Koreksi Pasal 1
PERMEN Nomor 21 Tahun 2015 | Peraturan Menteri Nomor 21 Tahun 2015 tentang STANDAR USAHA SANGGAR SENI
Teks Saat Ini
Dalam Peraturan Menteri ini yang dimaksud dengan:
1. Usaha Pariwisata adalah usaha yang menyediakan barang dan/atau jasa bagi pemenuhan kebutuhan wisatawan dan penyelenggaraan pariwisata.
2. Usaha Sanggar Seni adalah usaha penyediaan tempat, fasilitas dan Sumber Daya Manusia untuk kegiatan seni dan penampilan karya seni bagi pemenuhan kebutuhan wisatawan dan penyelenggaraan pariwisata.
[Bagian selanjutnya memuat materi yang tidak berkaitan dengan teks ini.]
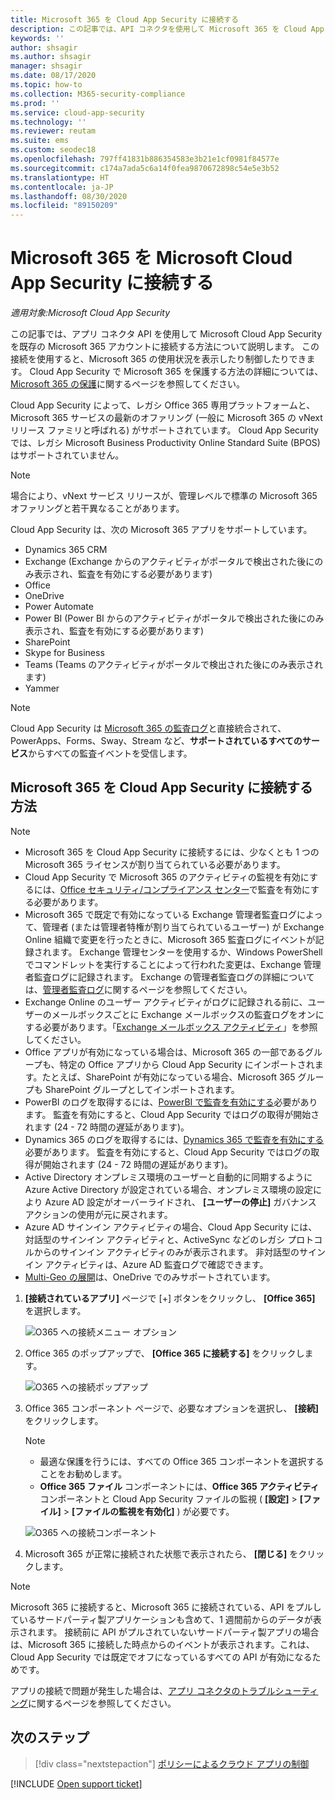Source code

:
```yaml
---
title: Microsoft 365 を Cloud App Security に接続する
description: この記事では、API コネクタを使用して Microsoft 365 を Cloud App Security に接続し、使用状況を表示および制御する方法について説明します。
keywords: ''
author: shsagir
ms.author: shsagir
manager: shsagir
ms.date: 08/17/2020
ms.topic: how-to
ms.collection: M365-security-compliance
ms.prod: ''
ms.service: cloud-app-security
ms.technology: ''
ms.reviewer: reutam
ms.suite: ems
ms.custom: seodec18
ms.openlocfilehash: 797ff41831b886354583e3b21e1cf0981f84577e
ms.sourcegitcommit: c174a7ada5c6a14f0fea9870672898c54e5e3b52
ms.translationtype: HT
ms.contentlocale: ja-JP
ms.lasthandoff: 08/30/2020
ms.locfileid: "89150209"
---
```

# <a name="connect-microsoft-365-to-microsoft-cloud-app-security"></a>Microsoft 365 を Microsoft Cloud App Security に接続する

*適用対象:Microsoft Cloud App Security*

この記事では、アプリ コネクタ API を使用して Microsoft Cloud App Security を既存の Microsoft 365 アカウントに接続する方法について説明します。 この接続を使用すると、Microsoft 365 の使用状況を表示したり制御したりできます。 Cloud App Security で Microsoft 365 を保護する方法の詳細については、[Microsoft 365 の保護](protect-office-365.md)に関するページを参照してください。
  
Cloud App Security によって、レガシ Office 365 専用プラットフォームと、Microsoft 365 サービスの最新のオファリング (一般に Microsoft 365 の vNext リリース ファミリと呼ばれる) がサポートされています。  Cloud App Security では、レガシ Microsoft Business Productivity Online Standard Suite (BPOS) はサポートされていません。

> [!NOTE]
> 場合により、vNext サービス リリースが、管理レベルで標準の Microsoft 365 オファリングと若干異なることがあります。

Cloud App Security は、次の Microsoft 365 アプリをサポートしています。

- Dynamics 365 CRM
- Exchange (Exchange からのアクティビティがポータルで検出された後にのみ表示され、監査を有効にする必要があります)
- Office
- OneDrive
- Power Automate
- Power BI (Power BI からのアクティビティがポータルで検出された後にのみ表示され、監査を有効にする必要があります)
- SharePoint
- Skype for Business
- Teams (Teams のアクティビティがポータルで検出された後にのみ表示されます)
- Yammer

> [!NOTE]
> Cloud App Security は [Microsoft 365 の監査ログ](/microsoft-365/compliance/detailed-properties-in-the-office-365-audit-log?view=o365-worldwide)と直接統合されて、PowerApps、Forms、Sway、Stream など、**サポートされているすべてのサービス**からすべての監査イベントを受信します。

## <a name="how-to-connect-microsoft-365-to-cloud-app-security"></a>Microsoft 365 を Cloud App Security に接続する方法  

> [!NOTE]
>
>- Microsoft 365 を Cloud App Security に接続するには、少なくとも 1 つの Microsoft 365 ライセンスが割り当てられている必要があります。
>- Cloud App Security で Microsoft 365 のアクティビティの監視を有効にするには、[Office セキュリティ/コンプライアンス センター](https://support.microsoft.com/help/4026501/office-auditing-in-office-365-for-admins)で監査を有効にする必要があります。
>- Microsoft 365 で既定で有効になっている Exchange 管理者監査ログによって、管理者 (または管理者特権が割り当てられているユーザー) が Exchange Online 組織で変更を行ったときに、Microsoft 365 監査ログにイベントが記録されます。 Exchange 管理センターを使用するか、Windows PowerShell でコマンドレットを実行することによって行われた変更は、Exchange 管理者監査ログに記録されます。 Exchange の管理者監査ログの詳細については、[管理者監査ログ](/exchange/security-and-compliance/exchange-auditing-reports/view-administrator-audit-log)に関するページを参照してください。
>- Exchange Online のユーザー アクティビティがログに記録される前に、ユーザーのメールボックスごとに Exchange メールボックスの監査ログをオンにする必要があります。「[Exchange メールボックス アクティビティ](https://support.office.com/article/Search-the-audit-log-in-the-Office-365-Security-Compliance-Center-0d4d0f35-390b-4518-800e-0c7ec95e946c)」を参照してください。
>- Office アプリが有効になっている場合は、Microsoft 365 の一部であるグループも、特定の Office アプリから Cloud App Security にインポートされます。たとえば、SharePoint が有効になっている場合、Microsoft 365 グループも SharePoint グループとしてインポートされます。
>- PowerBI のログを取得するには、[PowerBI で監査を有効にする](https://powerbi.microsoft.com/documentation/powerbi-admin-auditing/)必要があります。 監査を有効にすると、Cloud App Security ではログの取得が開始されます (24 - 72 時間の遅延があります)。
>- Dynamics 365 のログを取得するには、[Dynamics 365 で監査を有効にする](/dynamics365/customer-engagement/admin/enable-use-comprehensive-auditing#enable-auditing)必要があります。 監査を有効にすると、Cloud App Security ではログの取得が開始されます (24 - 72 時間の遅延があります)。
>- Active Directory オンプレミス環境のユーザーと自動的に同期するように Azure Active Directory が設定されている場合、オンプレミス環境の設定により Azure AD 設定がオーバーライドされ、 **[ユーザーの停止]** ガバナンス アクションの使用が元に戻されます。
>- Azure AD サインイン アクティビティの場合、Cloud App Security には、対話型のサインイン アクティビティと、ActiveSync などのレガシ プロトコルからのサインイン アクティビティのみが表示されます。 非対話型のサインイン アクティビティは、Azure AD 監査ログで確認できます。
> - [Multi-Geo の展開](/office365/enterprise/office-365-multi-geo)は、OneDrive でのみサポートされています。

1. **[接続されているアプリ]** ページで [+] ボタンをクリックし、 **[Office 365]** を選択します。

    ![O365 への接続メニュー オプション](media/connect-o365.png)

1. Office 365 のポップアップで、 **[Office 365 に接続する]** をクリックします。

    ![O365 への接続ポップアップ](media/office-connect.png)

1. Office 365 コンポーネント ページで、必要なオプションを選択し、 **[接続]** をクリックします。

    > [!NOTE]
    >
    > - 最適な保護を行うには、すべての Office 365 コンポーネントを選択することをお勧めします。
    > - **Office 365 ファイル** コンポーネントには、**Office 365 アクティビティ** コンポーネントと Cloud App Security ファイルの監視 ( **[設定]**  >  **[ファイル]**  >  **[ファイルの監視を有効化]** ) が必要です。

    ![O365 への接続コンポーネント](media/connect-o365-components.png)

1. Microsoft 365 が正常に接続された状態で表示されたら、 **[閉じる]** をクリックします。

> [!NOTE]
> Microsoft 365 に接続すると、Microsoft 365 に接続されている、API をプルしているサードパーティ製アプリケーションも含めて、1 週間前からのデータが表示されます。 接続前に API がプルされていないサードパーティ製アプリの場合は、Microsoft 365 に接続した時点からのイベントが表示されます。これは、Cloud App Security では既定でオフになっているすべての API が有効になるためです。

アプリの接続で問題が発生した場合は、[アプリ コネクタのトラブルシューティング](troubleshooting-api-connectors-using-error-messages.md)に関するページを参照してください。

## <a name="next-steps"></a>次のステップ

> [!div class="nextstepaction"]
> [ポリシーによるクラウド アプリの制御](control-cloud-apps-with-policies.md)

[!INCLUDE [Open support ticket](includes/support.md)]
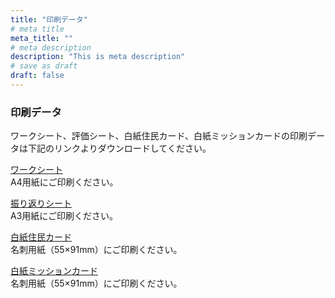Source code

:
 ```yaml
---
title: "印刷データ"
# meta title
meta_title: ""
# meta description
description: "This is meta description"
# save as draft
draft: false
---
```


### 印刷データ

ワークシート、評価シート、白紙住民カード、白紙ミッションカードの印刷データは下記のリンクよりダウンロードしてください。  

[ワークシート](https://drive.google.com/drive/folders/1jJWGTAyosEcJOlMxZCwBqviJ4aTGXpUq)  
A4用紙にご印刷ください。

[振り返りシート](https://drive.google.com/drive/folders/1W9j2Qz4VoK-zqM_1XRdjmD96oH3P6lTS)  
A3用紙にご印刷ください。

[白紙住民カード](https://drive.google.com/drive/folders/1ofgBgiLtmMNtpCnCVeyJNNKJsk-SE2Dl)  
名刺用紙（55×91mm）にご印刷ください。

[白紙ミッションカード](https://drive.google.com/drive/folders/1os9fG1YkIXyW8v8ondk-yCAtuiEnwf5N)  
名刺用紙（55×91mm）にご印刷ください。
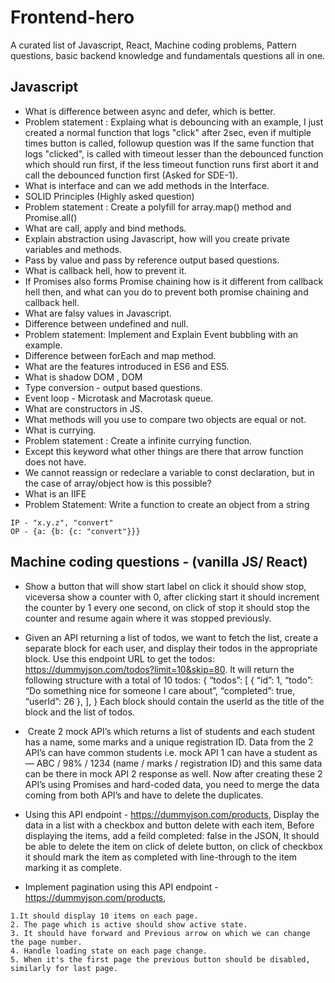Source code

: # Frontend-hero
A curated list of Javascript, React, Machine coding problems, Pattern questions, basic backend knowledge and fundamentals questions all in one.

## Javascript 
- What is difference between async and defer, which is better.
- Problem statement : Explaing what is debouncing with an example, I just created a normal function that logs "click" after 2sec, even if multiple times button is called, followup question was If the same function that logs "clicked", is called with timeout lesser than the debounced function which should run first, if the less timeout function runs first abort it and call the debounced function first (Asked for SDE-1).
- What is interface and can we add methods in the Interface.
- SOLID Principles (Highly asked question)
- Problem statement : Create a polyfill for array.map() method and Promise.all()
- What are call, apply and bind methods.
- Explain abstraction using Javascript, how will you create private variables and methods.
- Pass by value and pass by reference output based questions.
- What is callback hell, how to prevent it.
- If Promises also forms Promise chaining how is it different from callback hell then, and what can you do to prevent both promise chaining and callback hell.
- What are falsy values in Javascript.
- Difference between undefined and null.
- Problem statement: Implement and Explain Event bubbling with an example.
- Difference between forEach and map method.
- What are the features introduced in ES6 and ES5.
- What is shadow DOM , DOM
- Type conversion - output based questions.
- Event loop - Microtask and Macrotask queue.
- What are constructors in JS.
- What methods will you use to compare two objects are equal or not.
- What is currying.
- Problem statement : Create a infinite currying function.
- Except this keyword what other things are there that arrow function does not have.
- We cannot reassign or redeclare a variable to const declaration, but in the case of array/object how is this possible?
- What is an IIFE
- Problem Statement: Write a function to create an object from a string 
```
IP - "x.y.z", "convert"
OP - {a: {b: {c: "convert"}}}
```

## Machine coding questions - (vanilla JS/ React)
- Show a button that will show start label on click it should show stop, viceversa show a counter with 0, after clicking start it should increment the counter by 1 every one second, on click of stop it should stop the counter and resume again where it was stopped previously.
- Given an API returning a list of todos, we want to fetch the list, create a separate block for each user, and display their todos in the appropriate block. Use this endpoint URL to get the todos: https://dummyjson.com/todos?limit=10&skip=80. It will return the following structure with a total of 10 todos: { “todos”: [ { “id”: 1, “todo”: “Do something nice for someone I care about”, “completed”: true, “userId”: 26 }, ], } Each block should contain the userId as the title of the block and the list of todos.

-  Create 2 mock API’s which returns a list of students and each student has a name, some marks and a unique registration ID. Data from the 2 API’s can have common students i.e. mock API 1 can have a student as — ABC / 98% / 1234 (name / marks / registration ID) and this same data can be there in mock API 2 response as well. Now after creating these 2 API’s using Promises and hard-coded data, you need to merge the data coming from both API’s and have to delete the duplicates.

- Using this API endpoint - https://dummyjson.com/products, Display the data in a list with a checkbox and button delete with each item, Before displaying the items, add a feild completed: false in the JSON, It should be able to delete the item on click of delete button, on click of checkbox it should mark the item as completed with line-through to the item marking it as complete.

- Implement pagination using this API endpoint - https://dummyjson.com/products, 
```
1.It should display 10 items on each page.
2. The page which is active should show active state.
3. It should have forward and Previous arrow on which we can change the page number.
4. Handle loading state on each page change.
5. When it's the first page the previous button should be disabled, similarly for last page.
```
3. Standar Usaha Sanggar Seni yang selanjutnya disebut Standar, adalah rumusan kualifikasi dan/atau klasifikasi yang mencakup aspek produk, pelayanan dan pengelolaan Usaha Sanggar Seni.
4. Sertifikasi Usaha Sanggar Seni yang selanjutnya disebut Sertifikasi, adalah proses pemberian Sertifikat kepada Usaha Sanggar Seni untuk mendukung peningkatan mutu produk, pelayanan dan pengelolaan Usaha Sanggar Seni melalui audit pemenuhan Standar.
5. Sertifikat Usaha Sanggar Seni yang selanjutnya disebut Sertifikat, adalah bukti tertulis yang di berikan oleh Lembaga Sertifikasi Usaha Bidang Pariwisata kepada Usaha Sanggar Seni yang telah memenuhi Standar.
6. Lembaga Sertifikasi Usaha Bidang Pariwisata yang selanjutnya disebut LSU Bidang Pariwisata, adalah lembaga mandiri yang berwenang melakukan Sertifikasi Usaha di Bidang Pariwisata sesuai dengan ketentuan peraturan perundang-undangan.
7. Pengusaha Pariwisata adalah orang atau sekelompok orang yang melakukan kegiatan Usaha Pariwisata.
8. Pemerintah Pusat yang selanjutnya disebut Pemerintah, adalah yang memegang kekuasaan pemerintahan negara
sebagaimana dimaksud dalam UNDANG-UNDANG Dasar Negara Republik INDONESIA Tahun 1945.
9. Pemerintah Daerah adalah Gubernur, Bupati atau Walikota, dan perangkat daerah sebagai unsur penyelenggaraan Pemerintah Daerah.
10. Menteri adalah menteri yang menyelenggarakan urusan pemerintahan di bidang kepariwisataan.